Wednesday, June 03, 2009

Reflection

I wrote this back in 2002 for whatever reason. I've posted it here once. I read it and it got me thinking about things.

I couldn’t help but stare at myself in the mirror. Happiness. Anger. Fear. Weariness. Innocence. Loathing. Humility. Frustration. Temptation. Failure. Many were well represented. I almost didn’t recognize myself even though I know myself. I saw things etched there that no longer mattered, affect me throughout, things that haven’t taken there toll yet. I saw too much. I was still that timid little boy awed by the world around me. If I looked hard at myself I could catch a glimpse of him staring back at me in awe and wonder. How one could be marked and weathered and aged.

I have been thinking.

Thinking about what I want to do, where I want to go, what I want to change. I've been thinking about people who have come into my life, thinking about people who have gone too. Thinking how people effect and change a person (me) as I make my way, trying to find the balance, the harmony, the things that make me who I am, the things I am capable of, being witty, enthusiastic, popular, intelligent, gifted, vibrant, magnanimous, charismatic, principled, self-sufficient, compelling, sentimental, accomplished, noble, healthy and work on being less bombastic, dissatisfied, ruthless, demanding, opinionated, mawkish, egocentric, defensive, foolhardy, willful.

I have been thinking.

thinking how nice it would be to have Char call me up and say hey let's go shout out suggestions for the actors at the next Comedy Sportz show, or to have Brian call me and say let's go over to the bookstore and browse the shelves, Doug to call me up and say we need to get down to Six Flags and ride the Raging Bull a few times, Kim to call and say let's go rent some movies and sit up all night talking.

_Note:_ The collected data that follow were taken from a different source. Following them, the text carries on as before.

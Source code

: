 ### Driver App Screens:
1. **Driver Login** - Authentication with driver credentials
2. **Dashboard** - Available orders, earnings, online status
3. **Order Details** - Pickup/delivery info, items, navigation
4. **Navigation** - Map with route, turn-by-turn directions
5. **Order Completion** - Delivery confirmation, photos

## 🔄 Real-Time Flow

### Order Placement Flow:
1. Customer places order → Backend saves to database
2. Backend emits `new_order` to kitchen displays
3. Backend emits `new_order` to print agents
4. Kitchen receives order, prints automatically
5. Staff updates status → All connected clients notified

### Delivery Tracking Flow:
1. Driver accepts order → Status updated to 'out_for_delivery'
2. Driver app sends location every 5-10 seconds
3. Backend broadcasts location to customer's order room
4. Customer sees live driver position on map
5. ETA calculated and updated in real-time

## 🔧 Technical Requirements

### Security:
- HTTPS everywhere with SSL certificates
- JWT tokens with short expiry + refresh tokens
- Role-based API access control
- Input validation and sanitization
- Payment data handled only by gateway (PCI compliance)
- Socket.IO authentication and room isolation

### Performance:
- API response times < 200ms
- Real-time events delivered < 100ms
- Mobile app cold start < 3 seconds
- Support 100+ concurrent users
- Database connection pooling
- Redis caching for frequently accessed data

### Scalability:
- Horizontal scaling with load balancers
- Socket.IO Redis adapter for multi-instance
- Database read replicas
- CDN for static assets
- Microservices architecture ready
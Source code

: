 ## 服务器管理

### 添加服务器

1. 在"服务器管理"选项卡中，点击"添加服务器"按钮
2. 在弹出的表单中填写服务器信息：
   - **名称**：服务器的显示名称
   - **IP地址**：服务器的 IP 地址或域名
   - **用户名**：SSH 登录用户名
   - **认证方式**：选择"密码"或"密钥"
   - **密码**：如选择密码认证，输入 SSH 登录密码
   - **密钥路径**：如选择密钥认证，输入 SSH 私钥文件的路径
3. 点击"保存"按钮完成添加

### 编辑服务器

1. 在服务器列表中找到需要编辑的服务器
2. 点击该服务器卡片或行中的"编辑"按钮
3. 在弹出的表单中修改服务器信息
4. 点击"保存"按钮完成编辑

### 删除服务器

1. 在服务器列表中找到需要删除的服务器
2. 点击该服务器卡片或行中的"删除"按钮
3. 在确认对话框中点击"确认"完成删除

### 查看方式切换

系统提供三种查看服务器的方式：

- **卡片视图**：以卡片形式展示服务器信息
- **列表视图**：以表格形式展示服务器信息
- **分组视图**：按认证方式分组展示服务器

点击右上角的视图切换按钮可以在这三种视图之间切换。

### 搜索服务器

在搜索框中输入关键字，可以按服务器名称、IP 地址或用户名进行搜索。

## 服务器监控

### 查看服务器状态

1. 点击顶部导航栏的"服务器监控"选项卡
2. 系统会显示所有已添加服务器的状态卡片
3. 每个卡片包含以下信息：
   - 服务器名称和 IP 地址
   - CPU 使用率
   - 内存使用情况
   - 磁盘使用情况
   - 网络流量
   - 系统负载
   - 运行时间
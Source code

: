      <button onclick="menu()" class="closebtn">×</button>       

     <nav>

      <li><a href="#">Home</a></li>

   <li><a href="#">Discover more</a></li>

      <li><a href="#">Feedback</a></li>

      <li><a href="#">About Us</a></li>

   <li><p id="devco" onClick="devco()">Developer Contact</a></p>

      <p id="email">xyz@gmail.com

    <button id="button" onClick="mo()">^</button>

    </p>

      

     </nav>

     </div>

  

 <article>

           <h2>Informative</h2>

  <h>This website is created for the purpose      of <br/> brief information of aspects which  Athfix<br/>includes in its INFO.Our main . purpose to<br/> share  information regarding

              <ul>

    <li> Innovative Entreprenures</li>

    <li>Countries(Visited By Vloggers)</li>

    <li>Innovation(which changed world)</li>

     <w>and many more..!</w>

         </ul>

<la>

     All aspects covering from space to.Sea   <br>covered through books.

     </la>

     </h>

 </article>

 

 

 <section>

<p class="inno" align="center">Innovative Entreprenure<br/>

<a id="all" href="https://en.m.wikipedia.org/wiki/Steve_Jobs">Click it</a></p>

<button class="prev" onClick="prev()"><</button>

Thinking about how things were, when did things change? Enough is enough. You have caused too many problems. You have crossed the line. You have taken advantage of things for the last time. Is that who you see me as? I am not that person. I have been thinking that.

I have been thinking about how Mom calls and says you want to play a game of scrabble and order a pizza?, about Tim and Julia calling and saying we need to get down to the Outlet Mall in Kenosha, or Jody calling and saying "Cha-Ching", Pat calling from Michigan and saying I was just thinking about you, thought I'd give you a call, Christine calling and saying it's all about the Big Mac.

I have been thinking about the people in my life, the people I wanted in my life, the ones who make a difference, the ones I could talk to about anything and everything. Focusing on what made the world a little better, brighter.

I reflect upon the good times, the not so good times and think of the people who get me through it all.